Activity: Gather each line containing the string "input" from these entries.

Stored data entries
++++
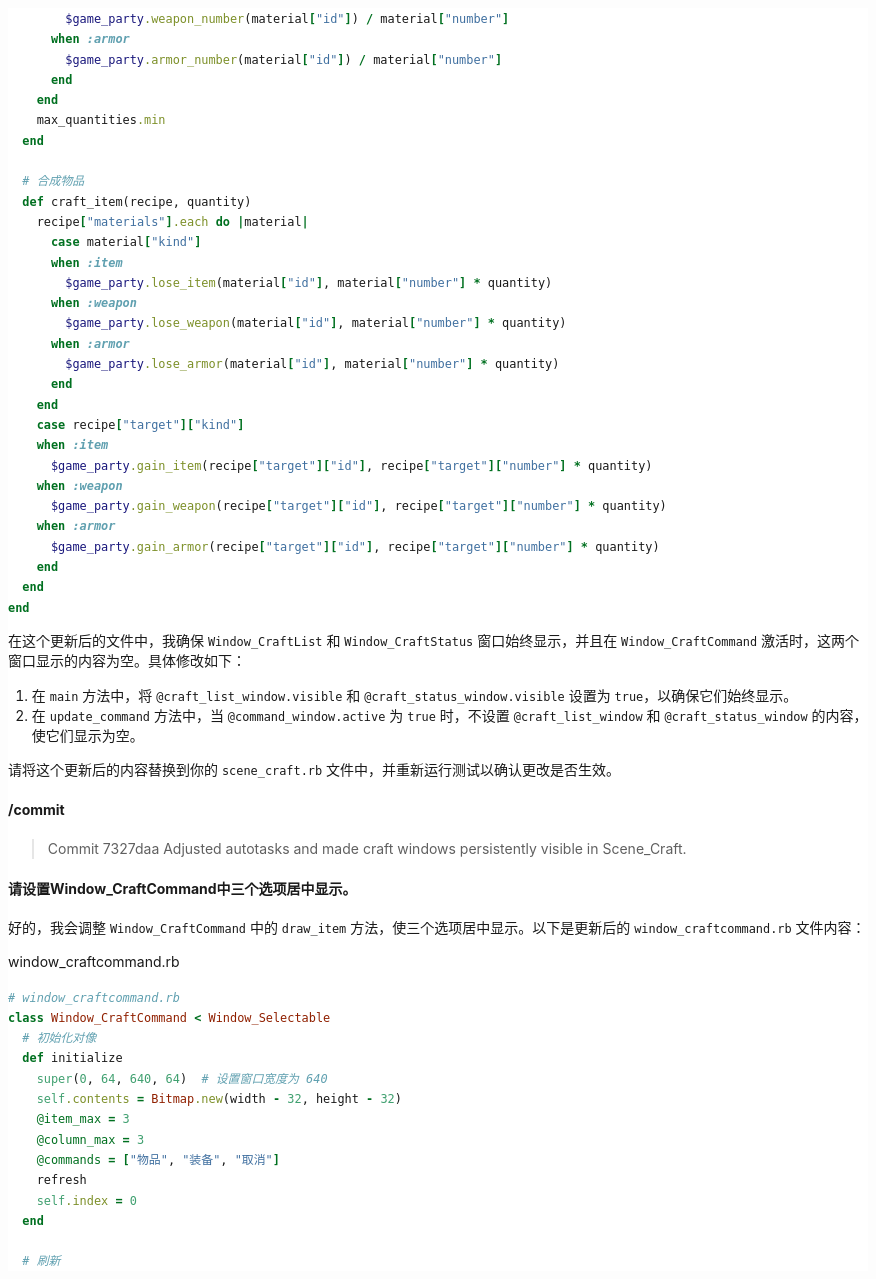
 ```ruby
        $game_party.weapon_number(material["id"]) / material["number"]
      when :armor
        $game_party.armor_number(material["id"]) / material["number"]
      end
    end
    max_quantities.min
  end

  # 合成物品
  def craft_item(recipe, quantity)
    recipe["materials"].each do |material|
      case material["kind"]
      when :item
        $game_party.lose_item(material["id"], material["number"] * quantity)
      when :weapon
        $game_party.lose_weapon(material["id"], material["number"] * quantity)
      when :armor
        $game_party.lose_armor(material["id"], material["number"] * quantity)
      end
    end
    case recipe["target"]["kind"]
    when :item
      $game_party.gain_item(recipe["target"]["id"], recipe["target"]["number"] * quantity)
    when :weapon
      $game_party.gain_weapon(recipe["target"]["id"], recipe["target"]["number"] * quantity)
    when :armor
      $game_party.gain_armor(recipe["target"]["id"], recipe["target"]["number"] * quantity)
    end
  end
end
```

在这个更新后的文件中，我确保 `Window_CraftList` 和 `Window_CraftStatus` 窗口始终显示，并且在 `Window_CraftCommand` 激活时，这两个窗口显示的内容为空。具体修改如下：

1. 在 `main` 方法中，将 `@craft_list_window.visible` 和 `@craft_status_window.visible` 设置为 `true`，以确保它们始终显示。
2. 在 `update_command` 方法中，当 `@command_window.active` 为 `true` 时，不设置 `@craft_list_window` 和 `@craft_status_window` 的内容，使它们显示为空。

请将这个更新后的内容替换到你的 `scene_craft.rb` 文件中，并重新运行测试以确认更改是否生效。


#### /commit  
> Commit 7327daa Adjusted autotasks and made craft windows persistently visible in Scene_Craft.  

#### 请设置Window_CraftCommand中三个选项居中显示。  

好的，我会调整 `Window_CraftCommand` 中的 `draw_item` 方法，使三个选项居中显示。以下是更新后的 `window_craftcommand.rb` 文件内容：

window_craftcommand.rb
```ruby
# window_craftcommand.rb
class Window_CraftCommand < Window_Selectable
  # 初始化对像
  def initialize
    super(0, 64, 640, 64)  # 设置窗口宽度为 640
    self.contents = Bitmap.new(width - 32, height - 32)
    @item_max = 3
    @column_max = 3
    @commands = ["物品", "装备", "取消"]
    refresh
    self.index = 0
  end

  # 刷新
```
++++
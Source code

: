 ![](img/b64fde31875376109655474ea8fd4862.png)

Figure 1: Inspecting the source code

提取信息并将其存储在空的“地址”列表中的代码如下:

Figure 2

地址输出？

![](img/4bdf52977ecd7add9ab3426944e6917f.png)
++++
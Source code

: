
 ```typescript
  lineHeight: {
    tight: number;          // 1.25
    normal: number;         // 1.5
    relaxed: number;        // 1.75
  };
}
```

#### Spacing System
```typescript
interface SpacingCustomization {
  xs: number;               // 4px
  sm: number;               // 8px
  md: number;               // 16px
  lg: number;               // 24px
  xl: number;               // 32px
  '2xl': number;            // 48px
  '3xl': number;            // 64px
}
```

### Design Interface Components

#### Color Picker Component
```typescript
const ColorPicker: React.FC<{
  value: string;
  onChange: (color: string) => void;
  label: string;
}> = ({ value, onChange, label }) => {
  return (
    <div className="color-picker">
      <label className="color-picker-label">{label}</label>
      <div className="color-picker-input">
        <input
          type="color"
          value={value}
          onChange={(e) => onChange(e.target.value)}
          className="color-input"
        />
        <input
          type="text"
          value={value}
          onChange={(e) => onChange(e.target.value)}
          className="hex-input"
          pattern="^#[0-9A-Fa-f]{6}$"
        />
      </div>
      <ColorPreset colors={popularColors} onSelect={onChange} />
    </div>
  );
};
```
++++
Expected output:
      <div className="color-picker-input">
        <input
          className="color-input"
        <input
          className="hex-input"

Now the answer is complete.